* What to do *
Please restate the data that follows word for word, with the pictures left out.

*** Data section ***

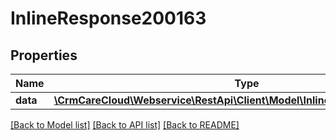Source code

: # InlineResponse200163

## Properties
Name | Type | Description | Notes
------------ | ------------- | ------------- | -------------
**data** | [**\CrmCareCloud\Webservice\RestApi\Client\Model\InlineResponse200163Data**](InlineResponse200163Data.md) |  | [optional] 

[[Back to Model list]](../../README.md#documentation-for-models) [[Back to API list]](../../README.md#documentation-for-api-endpoints) [[Back to README]](../../README.md)

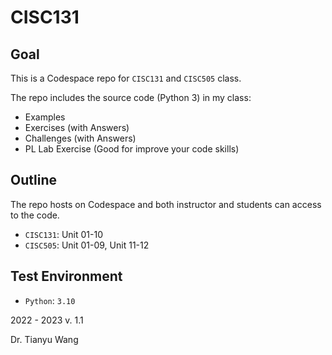 # CISC131

## Goal
This is a Codespace repo for `CISC131` and `CISC505` class.

The repo includes the source code (Python 3) in my class:
- Examples
- Exercises (with Answers)
- Challenges (with Answers)
- PL Lab Exercise (Good for improve your code skills)

## Outline
The repo hosts on Codespace and both instructor and students can access to the code.
- `CISC131`: Unit 01-10
- `CISC505`: Unit 01-09, Unit 11-12

## Test Environment
- `Python`: `3.10`

2022 - 2023
v. 1.1

Dr. Tianyu Wang

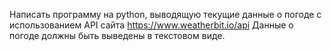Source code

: Написать программу на python, выводящую текущие данные о погоде с использованием API сайта https://www.weatherbit.io/api
Данные о погоде должны быть выведены в текстовом виде.
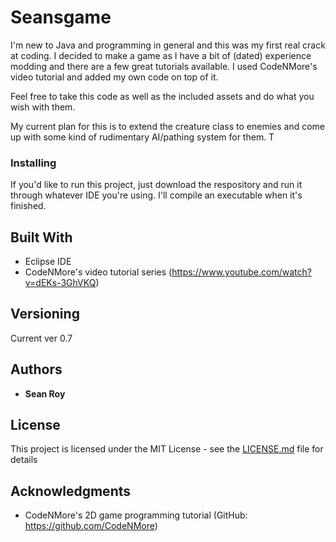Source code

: # Seansgame

I'm new to Java and programming in general and this was my first real crack at coding. I decided to make a game
as I have a bit of (dated) experience modding and there are a few great tutorials available. I used CodeNMore's video tutorial
and added my own code on top of it. 

Feel free to take this code as well as the included assets and do what you wish with them.

My current plan for this is to extend the creature class to enemies and come up with some kind of rudimentary AI/pathing system
for them. T

### Installing

If you'd like to run this project, just download the respository and run it through whatever IDE you're using. I'll compile
an executable when it's finished.

## Built With

* Eclipse IDE
* CodeNMore's video tutorial series (https://www.youtube.com/watch?v=dEKs-3GhVKQ)

## Versioning

Current ver 0.7

## Authors

* **Sean Roy** 

## License

This project is licensed under the MIT License - see the [LICENSE.md](LICENSE.md) file for details

## Acknowledgments

* CodeNMore's 2D game programming tutorial (GitHub: https://github.com/CodeNMore)
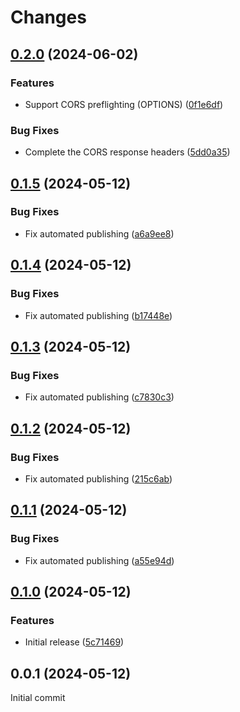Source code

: # Changes

## [0.2.0](https://github.com/prantlf/ovai/compare/v0.1.5...v0.2.0) (2024-06-02)

### Features

* Support CORS preflighting (OPTIONS) ([0f1e6df](https://github.com/prantlf/ovai/commit/0f1e6df2e2107467be7f45eb1f00386f0ee08dc1))

### Bug Fixes

* Complete the CORS response headers ([5dd0a35](https://github.com/prantlf/ovai/commit/5dd0a35d469fe3fddc03cfd713cfab10a13fff9c))

## [0.1.5](https://github.com/prantlf/ovai/compare/v0.1.4...v0.1.5) (2024-05-12)

### Bug Fixes

* Fix automated publishing ([a6a9ee8](https://github.com/prantlf/ovai/commit/a6a9ee89b67f01260d8081406bfd46ac3344cf22))

## [0.1.4](https://github.com/prantlf/ovai/compare/v0.1.3...v0.1.4) (2024-05-12)

### Bug Fixes

* Fix automated publishing ([b17448e](https://github.com/prantlf/ovai/commit/b17448e604fe3288c8ac5ecea9c16dd254128851))

## [0.1.3](https://github.com/prantlf/ovai/compare/v0.1.2...v0.1.3) (2024-05-12)

### Bug Fixes

* Fix automated publishing ([c7830c3](https://github.com/prantlf/ovai/commit/c7830c3543eb793631bb54d7d12b8cde5fd6f37a))

## [0.1.2](https://github.com/prantlf/ovai/compare/v0.1.1...v0.1.2) (2024-05-12)

### Bug Fixes

* Fix automated publishing ([215c6ab](https://github.com/prantlf/ovai/commit/215c6aba15df20ccd0d5b5125a4724f4b0b4bb0d))

## [0.1.1](https://github.com/prantlf/ovai/compare/v0.1.0...v0.1.1) (2024-05-12)

### Bug Fixes

* Fix automated publishing ([a55e94d](https://github.com/prantlf/ovai/commit/a55e94dd37180f31086ea09d5e6f387a9eba46b0))

## [0.1.0](https://github.com/prantlf/ovai/compare/v0.0.1...v0.1.0) (2024-05-12)

### Features

* Initial release ([5c71469](https://github.com/prantlf/ovai/commit/5c71469f40862c3c3c25132e51ef3e93cdd041c2))

## 0.0.1 (2024-05-12)

Initial commit
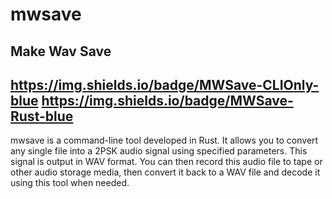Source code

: # mwsave
## Make Wav Save

https://img.shields.io/badge/MWSave-CLIOnly-blue
https://img.shields.io/badge/MWSave-Rust-blue
---
mwsave is a command-line tool developed in Rust. It allows you to convert any single file into a 2PSK audio signal using specified parameters. This signal is output in WAV format. You can then record this audio file to tape or other audio storage media, then convert it back to a WAV file and decode it using this tool when needed.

***

* Solution below *
Source code

: # InlineResponse200163

## Properties
Name | Type | Description | Notes
------------ | ------------- | ------------- | -------------
**data** | [**\CrmCareCloud\Webservice\RestApi\Client\Model\InlineResponse200163Data**](InlineResponse200163Data.md) |  | [optional] 

[[Back to Model list]](../../README.md#documentation-for-models) [[Back to API list]](../../README.md#documentation-for-api-endpoints) [[Back to README]](../../README.md)

 # CISC131

## Goal
This is a Codespace repo for `CISC131` and `CISC505` class.

The repo includes the source code (Python 3) in my class:
- Examples
- Exercises (with Answers)
- Challenges (with Answers)
- PL Lab Exercise (Good for improve your code skills)

## Outline
The repo hosts on Codespace and both instructor and students can access to the code.
- `CISC131`: Unit 01-10
- `CISC505`: Unit 01-09, Unit 11-12

## Test Environment
- `Python`: `3.10`

2022 - 2023
v. 1.1

Dr. Tianyu Wang

Source code

: Написать программу на python, выводящую текущие данные о погоде с использованием API сайта https://www.weatherbit.io/api
Данные о погоде должны быть выведены в текстовом виде.
Source code

: # Seansgame

I'm new to Java and programming in general and this was my first real crack at coding. I decided to make a game
as I have a bit of (dated) experience modding and there are a few great tutorials available. I used CodeNMore's video tutorial
and added my own code on top of it. 

Feel free to take this code as well as the included assets and do what you wish with them.

My current plan for this is to extend the creature class to enemies and come up with some kind of rudimentary AI/pathing system
for them. T

### Installing

If you'd like to run this project, just download the respository and run it through whatever IDE you're using. I'll compile
an executable when it's finished.

## Built With

* Eclipse IDE
* CodeNMore's video tutorial series (https://www.youtube.com/watch?v=dEKs-3GhVKQ)

## Versioning

Current ver 0.7

## Authors

* **Sean Roy** 

## License

This project is licensed under the MIT License - see the [LICENSE.md](LICENSE.md) file for details

## Acknowledgments

* CodeNMore's 2D game programming tutorial (GitHub: https://github.com/CodeNMore)
Source code

: # Changes

## [0.2.0](https://github.com/prantlf/ovai/compare/v0.1.5...v0.2.0) (2024-06-02)

### Features

* Support CORS preflighting (OPTIONS) ([0f1e6df](https://github.com/prantlf/ovai/commit/0f1e6df2e2107467be7f45eb1f00386f0ee08dc1))

### Bug Fixes

* Complete the CORS response headers ([5dd0a35](https://github.com/prantlf/ovai/commit/5dd0a35d469fe3fddc03cfd713cfab10a13fff9c))

## [0.1.5](https://github.com/prantlf/ovai/compare/v0.1.4...v0.1.5) (2024-05-12)

### Bug Fixes

* Fix automated publishing ([a6a9ee8](https://github.com/prantlf/ovai/commit/a6a9ee89b67f01260d8081406bfd46ac3344cf22))

## [0.1.4](https://github.com/prantlf/ovai/compare/v0.1.3...v0.1.4) (2024-05-12)

### Bug Fixes

* Fix automated publishing ([b17448e](https://github.com/prantlf/ovai/commit/b17448e604fe3288c8ac5ecea9c16dd254128851))

## [0.1.3](https://github.com/prantlf/ovai/compare/v0.1.2...v0.1.3) (2024-05-12)

### Bug Fixes

* Fix automated publishing ([c7830c3](https://github.com/prantlf/ovai/commit/c7830c3543eb793631bb54d7d12b8cde5fd6f37a))

## [0.1.2](https://github.com/prantlf/ovai/compare/v0.1.1...v0.1.2) (2024-05-12)

### Bug Fixes

* Fix automated publishing ([215c6ab](https://github.com/prantlf/ovai/commit/215c6aba15df20ccd0d5b5125a4724f4b0b4bb0d))

## [0.1.1](https://github.com/prantlf/ovai/compare/v0.1.0...v0.1.1) (2024-05-12)

### Bug Fixes

* Fix automated publishing ([a55e94d](https://github.com/prantlf/ovai/commit/a55e94dd37180f31086ea09d5e6f387a9eba46b0))

## [0.1.0](https://github.com/prantlf/ovai/compare/v0.0.1...v0.1.0) (2024-05-12)

### Features

* Initial release ([5c71469](https://github.com/prantlf/ovai/commit/5c71469f40862c3c3c25132e51ef3e93cdd041c2))

## 0.0.1 (2024-05-12)

Initial commit
Source code

: # mwsave
## Make Wav Save

https://img.shields.io/badge/MWSave-CLIOnly-blue
https://img.shields.io/badge/MWSave-Rust-blue
---
mwsave is a command-line tool developed in Rust. It allows you to convert any single file into a 2PSK audio signal using specified parameters. This signal is output in WAV format. You can then record this audio file to tape or other audio storage media, then convert it back to a WAV file and decode it using this tool when needed.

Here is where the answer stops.